Der Innenminister sieht seine Ideen als Grundlage für die Diskussion eines Konzepts einer nachhaltigen Familienpolitik. Ein solches Konzept fehlt gemäss dem vorgestellten Familienbericht heute in der Schweiz.

Die SP begrüsst laut Sprecher Jeannerat die Vorschläge von Bundesrat Couchepin.

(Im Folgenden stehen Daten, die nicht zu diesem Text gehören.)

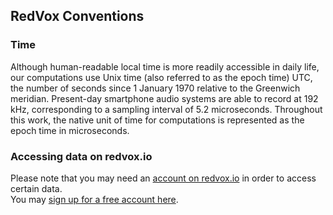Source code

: ## RedVox Conventions
### Time
Although human-readable local time is more readily accessible in daily life, 
our computations use Unix time (also referred to as the epoch time) UTC, 
the number of seconds since 1 January 1970 relative to the Greenwich meridian. 
Present-day smartphone audio systems are able to record at 192 kHz, 
corresponding to a sampling interval of 5.2 microseconds. 
Throughout this work, the native unit of time for computations is represented as the epoch time in microseconds.


### Accessing data on redvox.io
Please note that you may need an [account on redvox.io](https://redvox.io/#/login) in order to access certain data.  
You may [sign up for a free account here](https://redvox.io/#/registration).
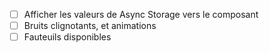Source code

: - [ ] Afficher les valeurs de Async Storage vers le composant
- [ ] Bruits clignotants, et animations
- [ ] Fauteuils disponibles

Der Familienbericht sei sehr nützlich, der letzte datiere aus dem Jahr 1978, so Sprecher Jeannerat. «Allerdings möchten wir in einigen Bereichen rascher vorwärts und weiter gehen.»

Skeptischer gibt sich Heidi Stutz vom BASS. «Couchepin war bisher in der Familienpolitik überhaupt nicht in Erscheinung getreten, deshalb ist nicht einzuschätzen, was er in diesem Bereich wirklich machen will.»

swissinfo und Agenturen

Familien in der Schweiz haben ein überdurchschnittliches Armutsrisiko

Bis ein Kind gross ist kostet es die Eltern durchschnittlich eine halbe bis eine Million Fr.

Ein Kind kostet im Monat mindestens 1400 Fr., ein Einzelkind ca. 1800 Fr.

Die durchschnittliche Kinderzahl pro Familienhaushalt liegt bei 1,9, jene pro Frau bei 1,4 Kindern (1970 waren es noch 2,1)

Als Grundlage für die Diskussion eines Konzepts einer nachhaltigen Familienpolitik sieht Bundesrat Pascal Couchepin Punkte wie den bezahlten Mutterschaftsurlaub, Krippenplätze, eine frühere Einschulung und die Einführung von Blockzeiten für Kindergärten und Schulen.

Als wichtig erachtet werden auch die Schaffung einer Konferenz der Familiendirektoren auf kantonaler Ebene sowie eine Verbesserung der familienpolitischen Statistiken.

Ferner schlägt Couchepin Steuergutschriften vor für Working Poors sowie einen Dialog zwischen Behörden und Privatwirtschaft über eine familienfreundliche Unternehmensgestaltung.